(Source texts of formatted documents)
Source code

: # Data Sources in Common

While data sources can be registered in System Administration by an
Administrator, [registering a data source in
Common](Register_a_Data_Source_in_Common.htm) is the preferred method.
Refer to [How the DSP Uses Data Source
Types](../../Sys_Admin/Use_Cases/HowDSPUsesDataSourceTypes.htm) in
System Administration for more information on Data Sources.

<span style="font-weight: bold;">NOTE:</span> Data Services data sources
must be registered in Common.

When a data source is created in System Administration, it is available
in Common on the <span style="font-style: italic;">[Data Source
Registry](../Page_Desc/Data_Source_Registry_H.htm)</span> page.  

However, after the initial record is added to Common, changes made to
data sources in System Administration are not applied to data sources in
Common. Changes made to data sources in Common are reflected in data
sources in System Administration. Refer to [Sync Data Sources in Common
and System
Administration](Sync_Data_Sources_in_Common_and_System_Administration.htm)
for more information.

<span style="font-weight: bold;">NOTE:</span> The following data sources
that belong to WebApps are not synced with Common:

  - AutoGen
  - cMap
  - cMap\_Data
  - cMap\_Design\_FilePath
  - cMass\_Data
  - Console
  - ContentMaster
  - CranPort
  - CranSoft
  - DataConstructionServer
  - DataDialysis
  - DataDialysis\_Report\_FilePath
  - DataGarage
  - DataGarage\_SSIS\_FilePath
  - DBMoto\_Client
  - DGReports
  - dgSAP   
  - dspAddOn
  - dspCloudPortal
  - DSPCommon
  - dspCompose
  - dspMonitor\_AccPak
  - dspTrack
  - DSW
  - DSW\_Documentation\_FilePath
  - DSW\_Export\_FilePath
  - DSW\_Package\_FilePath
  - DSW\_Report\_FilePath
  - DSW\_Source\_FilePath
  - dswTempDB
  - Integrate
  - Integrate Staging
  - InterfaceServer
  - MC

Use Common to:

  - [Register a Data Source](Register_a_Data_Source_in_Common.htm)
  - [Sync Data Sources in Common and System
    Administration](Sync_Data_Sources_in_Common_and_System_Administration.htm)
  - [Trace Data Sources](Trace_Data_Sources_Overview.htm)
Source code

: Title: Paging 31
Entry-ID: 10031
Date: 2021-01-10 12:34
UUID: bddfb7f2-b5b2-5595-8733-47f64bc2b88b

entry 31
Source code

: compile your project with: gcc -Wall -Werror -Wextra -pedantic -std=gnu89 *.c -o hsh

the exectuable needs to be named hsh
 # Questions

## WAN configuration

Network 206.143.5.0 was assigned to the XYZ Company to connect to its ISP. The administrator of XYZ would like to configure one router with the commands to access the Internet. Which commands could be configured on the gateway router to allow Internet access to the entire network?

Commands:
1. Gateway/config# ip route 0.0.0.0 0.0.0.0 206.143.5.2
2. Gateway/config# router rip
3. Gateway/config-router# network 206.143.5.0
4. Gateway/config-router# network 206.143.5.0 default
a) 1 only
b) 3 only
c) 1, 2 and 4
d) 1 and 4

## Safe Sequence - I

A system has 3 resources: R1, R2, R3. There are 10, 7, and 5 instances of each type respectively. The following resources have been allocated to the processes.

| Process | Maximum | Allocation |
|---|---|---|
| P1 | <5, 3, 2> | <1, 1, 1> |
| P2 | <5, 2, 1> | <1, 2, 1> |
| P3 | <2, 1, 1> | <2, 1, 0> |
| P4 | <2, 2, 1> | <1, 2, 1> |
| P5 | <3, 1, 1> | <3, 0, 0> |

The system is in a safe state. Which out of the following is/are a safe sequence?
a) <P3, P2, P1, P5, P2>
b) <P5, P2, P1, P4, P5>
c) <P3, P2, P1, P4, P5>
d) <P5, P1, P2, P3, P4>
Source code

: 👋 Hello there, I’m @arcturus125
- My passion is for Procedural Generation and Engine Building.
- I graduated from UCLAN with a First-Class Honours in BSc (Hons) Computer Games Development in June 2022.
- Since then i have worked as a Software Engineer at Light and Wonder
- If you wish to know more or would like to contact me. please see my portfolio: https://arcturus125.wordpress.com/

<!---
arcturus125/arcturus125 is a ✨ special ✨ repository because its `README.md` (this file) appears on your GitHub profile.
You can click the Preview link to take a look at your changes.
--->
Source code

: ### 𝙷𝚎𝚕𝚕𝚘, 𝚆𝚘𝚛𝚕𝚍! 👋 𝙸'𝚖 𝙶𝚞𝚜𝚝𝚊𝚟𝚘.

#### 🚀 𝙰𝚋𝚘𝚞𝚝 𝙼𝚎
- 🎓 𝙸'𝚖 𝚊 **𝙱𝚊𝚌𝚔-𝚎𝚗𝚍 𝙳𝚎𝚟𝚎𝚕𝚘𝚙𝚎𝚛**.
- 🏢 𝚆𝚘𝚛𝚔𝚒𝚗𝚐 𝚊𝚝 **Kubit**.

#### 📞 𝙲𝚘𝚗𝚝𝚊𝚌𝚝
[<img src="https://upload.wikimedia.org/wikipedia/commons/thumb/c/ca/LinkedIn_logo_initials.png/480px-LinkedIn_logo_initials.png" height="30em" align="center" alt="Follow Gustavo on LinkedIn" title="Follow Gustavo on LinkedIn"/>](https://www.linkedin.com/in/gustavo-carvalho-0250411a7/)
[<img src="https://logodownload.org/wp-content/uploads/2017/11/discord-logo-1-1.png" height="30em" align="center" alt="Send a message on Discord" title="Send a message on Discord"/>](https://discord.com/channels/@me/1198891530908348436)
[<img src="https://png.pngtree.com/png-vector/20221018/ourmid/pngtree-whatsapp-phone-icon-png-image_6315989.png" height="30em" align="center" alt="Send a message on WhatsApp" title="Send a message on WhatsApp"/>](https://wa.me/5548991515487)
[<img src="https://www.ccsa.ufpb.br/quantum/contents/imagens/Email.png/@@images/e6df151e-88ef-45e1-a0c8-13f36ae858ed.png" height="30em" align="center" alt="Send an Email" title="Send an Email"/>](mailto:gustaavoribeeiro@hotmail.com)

Task statement: Above are the records. Copy the lines beginning at the one that has "- ContentMaster" and ending with the one that has "- DSW\_Package\_FilePath", unchanged.

Written solution:
  - ContentMaster
  - CranPort
  - CranSoft
  - DataConstructionServer
  - DataDialysis
  - DataDialysis\_Report\_FilePath
  - DataGarage
  - DataGarage\_SSIS\_FilePath
  - DBMoto\_Client
  - DGReports
  - dgSAP   
  - dspAddOn
  - dspCloudPortal
  - DSPCommon
  - dspCompose
  - dspMonitor\_AccPak
  - dspTrack
  - DSW
  - DSW\_Documentation\_FilePath
  - DSW\_Export\_FilePath
  - DSW\_Package\_FilePath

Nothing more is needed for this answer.